- Aim of the exercise -
Look through the records below for the line with "A requires a". Return that line and each one after it up to and including the line with "- [resources](BokWalletModel.md#resources)", exactly.

[Items listed in a dataset]
▼▼▼
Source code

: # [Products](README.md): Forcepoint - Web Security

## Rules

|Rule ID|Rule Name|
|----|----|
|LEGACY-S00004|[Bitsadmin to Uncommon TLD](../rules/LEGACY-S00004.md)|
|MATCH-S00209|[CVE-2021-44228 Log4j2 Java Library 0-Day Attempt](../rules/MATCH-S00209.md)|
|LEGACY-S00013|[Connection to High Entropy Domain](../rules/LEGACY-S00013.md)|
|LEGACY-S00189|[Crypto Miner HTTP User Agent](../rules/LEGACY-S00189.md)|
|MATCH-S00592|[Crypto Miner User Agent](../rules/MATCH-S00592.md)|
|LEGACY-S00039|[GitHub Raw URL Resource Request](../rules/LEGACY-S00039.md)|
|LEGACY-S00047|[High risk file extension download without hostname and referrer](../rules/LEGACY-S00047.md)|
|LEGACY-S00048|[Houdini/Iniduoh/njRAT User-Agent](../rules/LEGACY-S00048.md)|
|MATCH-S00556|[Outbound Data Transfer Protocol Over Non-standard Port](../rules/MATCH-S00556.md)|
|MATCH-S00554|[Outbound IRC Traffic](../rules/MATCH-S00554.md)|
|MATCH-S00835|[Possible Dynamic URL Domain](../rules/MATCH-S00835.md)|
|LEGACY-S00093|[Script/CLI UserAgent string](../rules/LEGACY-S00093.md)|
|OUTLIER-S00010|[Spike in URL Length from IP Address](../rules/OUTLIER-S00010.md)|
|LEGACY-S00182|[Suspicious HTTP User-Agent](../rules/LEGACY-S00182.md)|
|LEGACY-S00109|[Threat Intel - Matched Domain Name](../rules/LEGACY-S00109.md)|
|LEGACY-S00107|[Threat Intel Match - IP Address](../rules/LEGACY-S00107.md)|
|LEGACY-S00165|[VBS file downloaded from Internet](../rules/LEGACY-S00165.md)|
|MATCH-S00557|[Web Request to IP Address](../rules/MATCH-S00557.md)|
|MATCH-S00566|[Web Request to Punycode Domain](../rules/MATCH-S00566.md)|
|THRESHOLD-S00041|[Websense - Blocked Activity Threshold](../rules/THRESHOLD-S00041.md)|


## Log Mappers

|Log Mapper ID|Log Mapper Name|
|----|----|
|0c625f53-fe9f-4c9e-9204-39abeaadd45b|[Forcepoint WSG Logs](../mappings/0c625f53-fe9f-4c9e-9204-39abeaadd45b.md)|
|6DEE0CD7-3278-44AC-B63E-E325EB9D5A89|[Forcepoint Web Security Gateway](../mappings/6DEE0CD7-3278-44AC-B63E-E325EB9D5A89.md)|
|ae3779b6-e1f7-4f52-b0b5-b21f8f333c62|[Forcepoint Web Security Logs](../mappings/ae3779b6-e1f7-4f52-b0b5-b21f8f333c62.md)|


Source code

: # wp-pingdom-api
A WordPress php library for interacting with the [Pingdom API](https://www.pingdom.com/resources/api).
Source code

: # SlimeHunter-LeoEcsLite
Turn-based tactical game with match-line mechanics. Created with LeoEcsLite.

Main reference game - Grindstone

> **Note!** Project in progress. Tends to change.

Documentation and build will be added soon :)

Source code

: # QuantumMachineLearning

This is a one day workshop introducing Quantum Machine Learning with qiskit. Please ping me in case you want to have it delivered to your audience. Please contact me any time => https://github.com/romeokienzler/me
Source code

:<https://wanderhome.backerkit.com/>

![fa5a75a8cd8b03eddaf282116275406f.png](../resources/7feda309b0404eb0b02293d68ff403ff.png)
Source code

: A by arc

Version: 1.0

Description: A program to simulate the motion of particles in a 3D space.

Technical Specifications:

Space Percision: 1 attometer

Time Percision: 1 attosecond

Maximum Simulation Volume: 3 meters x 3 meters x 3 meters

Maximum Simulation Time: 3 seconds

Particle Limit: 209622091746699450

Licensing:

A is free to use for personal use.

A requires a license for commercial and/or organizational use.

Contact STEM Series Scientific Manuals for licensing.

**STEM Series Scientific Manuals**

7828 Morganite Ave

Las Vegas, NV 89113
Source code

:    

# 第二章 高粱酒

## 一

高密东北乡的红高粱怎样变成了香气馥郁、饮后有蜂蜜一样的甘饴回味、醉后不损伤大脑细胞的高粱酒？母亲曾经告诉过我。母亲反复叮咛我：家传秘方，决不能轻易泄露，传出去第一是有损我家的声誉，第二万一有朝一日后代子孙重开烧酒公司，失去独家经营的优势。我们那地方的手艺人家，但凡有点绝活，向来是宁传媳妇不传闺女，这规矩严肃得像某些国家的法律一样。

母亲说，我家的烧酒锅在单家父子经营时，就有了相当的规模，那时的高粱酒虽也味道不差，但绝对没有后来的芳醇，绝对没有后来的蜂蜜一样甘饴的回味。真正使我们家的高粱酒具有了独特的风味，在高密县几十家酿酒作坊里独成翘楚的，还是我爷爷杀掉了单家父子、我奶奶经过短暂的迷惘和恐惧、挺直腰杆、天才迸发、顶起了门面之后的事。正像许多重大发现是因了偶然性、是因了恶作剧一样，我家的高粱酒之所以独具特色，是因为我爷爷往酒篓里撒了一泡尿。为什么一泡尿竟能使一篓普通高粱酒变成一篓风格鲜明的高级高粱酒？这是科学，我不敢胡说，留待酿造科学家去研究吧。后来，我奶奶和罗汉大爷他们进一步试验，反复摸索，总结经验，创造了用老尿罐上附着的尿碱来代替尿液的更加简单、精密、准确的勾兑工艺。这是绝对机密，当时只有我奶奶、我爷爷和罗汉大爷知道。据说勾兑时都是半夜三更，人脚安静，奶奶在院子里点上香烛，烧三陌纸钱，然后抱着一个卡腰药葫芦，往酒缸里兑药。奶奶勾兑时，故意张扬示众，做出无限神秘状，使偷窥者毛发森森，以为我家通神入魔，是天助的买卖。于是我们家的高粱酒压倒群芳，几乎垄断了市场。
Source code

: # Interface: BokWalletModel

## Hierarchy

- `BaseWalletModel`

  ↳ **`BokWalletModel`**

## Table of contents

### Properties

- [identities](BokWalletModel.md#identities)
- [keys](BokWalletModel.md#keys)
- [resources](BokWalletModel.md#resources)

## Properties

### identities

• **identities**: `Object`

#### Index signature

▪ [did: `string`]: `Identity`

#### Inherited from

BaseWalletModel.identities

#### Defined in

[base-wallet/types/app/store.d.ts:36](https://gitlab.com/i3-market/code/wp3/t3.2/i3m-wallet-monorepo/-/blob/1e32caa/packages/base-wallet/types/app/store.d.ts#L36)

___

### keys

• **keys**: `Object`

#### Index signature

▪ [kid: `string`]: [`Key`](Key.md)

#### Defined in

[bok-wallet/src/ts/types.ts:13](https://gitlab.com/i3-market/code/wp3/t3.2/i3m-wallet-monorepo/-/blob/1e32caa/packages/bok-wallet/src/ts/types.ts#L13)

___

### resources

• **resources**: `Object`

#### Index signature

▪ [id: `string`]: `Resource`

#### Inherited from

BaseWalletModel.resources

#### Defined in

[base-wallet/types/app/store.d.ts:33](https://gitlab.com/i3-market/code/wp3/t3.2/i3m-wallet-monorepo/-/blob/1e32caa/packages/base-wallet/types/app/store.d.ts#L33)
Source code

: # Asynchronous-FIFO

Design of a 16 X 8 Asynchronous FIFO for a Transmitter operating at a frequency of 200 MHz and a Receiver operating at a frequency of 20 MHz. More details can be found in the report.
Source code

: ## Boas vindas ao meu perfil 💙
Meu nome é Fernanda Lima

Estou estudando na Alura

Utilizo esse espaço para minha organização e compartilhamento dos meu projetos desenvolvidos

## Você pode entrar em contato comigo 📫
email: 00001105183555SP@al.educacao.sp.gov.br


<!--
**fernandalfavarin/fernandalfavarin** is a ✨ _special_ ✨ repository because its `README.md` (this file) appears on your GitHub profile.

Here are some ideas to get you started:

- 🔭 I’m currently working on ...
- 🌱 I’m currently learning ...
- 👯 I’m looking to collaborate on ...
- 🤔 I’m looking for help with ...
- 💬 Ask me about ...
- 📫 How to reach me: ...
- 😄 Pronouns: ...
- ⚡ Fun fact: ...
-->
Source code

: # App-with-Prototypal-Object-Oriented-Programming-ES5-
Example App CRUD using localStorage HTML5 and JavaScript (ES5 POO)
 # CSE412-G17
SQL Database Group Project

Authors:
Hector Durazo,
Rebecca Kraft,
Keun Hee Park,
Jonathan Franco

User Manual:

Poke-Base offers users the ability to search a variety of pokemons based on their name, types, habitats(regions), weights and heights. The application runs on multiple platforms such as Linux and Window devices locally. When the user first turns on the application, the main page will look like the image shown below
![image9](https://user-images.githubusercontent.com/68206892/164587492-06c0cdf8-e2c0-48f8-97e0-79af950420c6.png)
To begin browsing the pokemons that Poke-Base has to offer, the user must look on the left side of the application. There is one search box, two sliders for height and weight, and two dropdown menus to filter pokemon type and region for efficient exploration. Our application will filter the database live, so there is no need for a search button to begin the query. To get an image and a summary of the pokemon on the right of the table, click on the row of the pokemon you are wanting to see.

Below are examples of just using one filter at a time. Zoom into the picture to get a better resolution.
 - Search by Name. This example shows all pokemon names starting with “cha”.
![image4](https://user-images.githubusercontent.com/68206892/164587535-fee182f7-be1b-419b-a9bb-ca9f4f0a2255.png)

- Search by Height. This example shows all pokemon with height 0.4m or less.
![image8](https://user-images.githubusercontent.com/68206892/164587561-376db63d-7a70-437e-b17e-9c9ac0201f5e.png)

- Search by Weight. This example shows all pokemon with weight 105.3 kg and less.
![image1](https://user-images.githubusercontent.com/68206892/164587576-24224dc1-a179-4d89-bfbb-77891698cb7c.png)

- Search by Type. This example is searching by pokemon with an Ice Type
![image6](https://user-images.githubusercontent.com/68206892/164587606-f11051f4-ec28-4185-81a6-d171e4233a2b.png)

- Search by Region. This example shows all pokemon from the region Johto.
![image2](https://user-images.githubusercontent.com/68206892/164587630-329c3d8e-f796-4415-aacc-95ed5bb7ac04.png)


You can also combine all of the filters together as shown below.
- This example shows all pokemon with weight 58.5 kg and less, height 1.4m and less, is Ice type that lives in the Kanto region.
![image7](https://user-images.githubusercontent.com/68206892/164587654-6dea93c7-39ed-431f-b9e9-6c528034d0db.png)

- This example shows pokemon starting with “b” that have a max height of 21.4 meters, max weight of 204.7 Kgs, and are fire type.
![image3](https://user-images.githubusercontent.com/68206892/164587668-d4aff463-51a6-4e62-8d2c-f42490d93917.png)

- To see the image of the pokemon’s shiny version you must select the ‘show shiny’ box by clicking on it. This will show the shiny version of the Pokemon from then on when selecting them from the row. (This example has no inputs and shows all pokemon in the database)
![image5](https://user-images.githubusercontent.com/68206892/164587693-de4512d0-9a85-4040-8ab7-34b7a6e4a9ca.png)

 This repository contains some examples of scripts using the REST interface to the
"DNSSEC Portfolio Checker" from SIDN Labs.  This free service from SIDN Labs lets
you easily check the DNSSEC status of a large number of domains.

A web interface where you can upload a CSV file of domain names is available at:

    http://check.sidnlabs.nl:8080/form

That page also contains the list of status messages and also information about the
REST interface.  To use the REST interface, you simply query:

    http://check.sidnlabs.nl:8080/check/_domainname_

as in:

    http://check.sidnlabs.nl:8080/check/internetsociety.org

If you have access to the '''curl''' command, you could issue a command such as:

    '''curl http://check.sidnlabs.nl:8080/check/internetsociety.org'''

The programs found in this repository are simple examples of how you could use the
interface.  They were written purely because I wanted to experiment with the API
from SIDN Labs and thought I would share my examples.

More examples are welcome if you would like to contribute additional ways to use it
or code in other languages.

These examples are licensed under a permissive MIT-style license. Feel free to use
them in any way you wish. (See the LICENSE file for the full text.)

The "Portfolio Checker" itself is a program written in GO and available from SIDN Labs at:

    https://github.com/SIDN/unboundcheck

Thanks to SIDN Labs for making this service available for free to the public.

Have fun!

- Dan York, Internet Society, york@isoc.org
▲▲▲
- Result for this exercise -
A requires a license for commercial and/or organizational use.

Contact STEM Series Scientific Manuals for licensing.

**STEM Series Scientific Manuals**

7828 Morganite Ave

Las Vegas, NV 89113
Source code

:    

# 第二章 高粱酒

## 一

高密东北乡的红高粱怎样变成了香气馥郁、饮后有蜂蜜一样的甘饴回味、醉后不损伤大脑细胞的高粱酒？母亲曾经告诉过我。母亲反复叮咛我：家传秘方，决不能轻易泄露，传出去第一是有损我家的声誉，第二万一有朝一日后代子孙重开烧酒公司，失去独家经营的优势。我们那地方的手艺人家，但凡有点绝活，向来是宁传媳妇不传闺女，这规矩严肃得像某些国家的法律一样。

母亲说，我家的烧酒锅在单家父子经营时，就有了相当的规模，那时的高粱酒虽也味道不差，但绝对没有后来的芳醇，绝对没有后来的蜂蜜一样甘饴的回味。真正使我们家的高粱酒具有了独特的风味，在高密县几十家酿酒作坊里独成翘楚的，还是我爷爷杀掉了单家父子、我奶奶经过短暂的迷惘和恐惧、挺直腰杆、天才迸发、顶起了门面之后的事。正像许多重大发现是因了偶然性、是因了恶作剧一样，我家的高粱酒之所以独具特色，是因为我爷爷往酒篓里撒了一泡尿。为什么一泡尿竟能使一篓普通高粱酒变成一篓风格鲜明的高级高粱酒？这是科学，我不敢胡说，留待酿造科学家去研究吧。后来，我奶奶和罗汉大爷他们进一步试验，反复摸索，总结经验，创造了用老尿罐上附着的尿碱来代替尿液的更加简单、精密、准确的勾兑工艺。这是绝对机密，当时只有我奶奶、我爷爷和罗汉大爷知道。据说勾兑时都是半夜三更，人脚安静，奶奶在院子里点上香烛，烧三陌纸钱，然后抱着一个卡腰药葫芦，往酒缸里兑药。奶奶勾兑时，故意张扬示众，做出无限神秘状，使偷窥者毛发森森，以为我家通神入魔，是天助的买卖。于是我们家的高粱酒压倒群芳，几乎垄断了市场。
Source code

: # Interface: BokWalletModel

## Hierarchy

- `BaseWalletModel`

  ↳ **`BokWalletModel`**

## Table of contents

### Properties

- [identities](BokWalletModel.md#identities)
- [keys](BokWalletModel.md#keys)
- [resources](BokWalletModel.md#resources)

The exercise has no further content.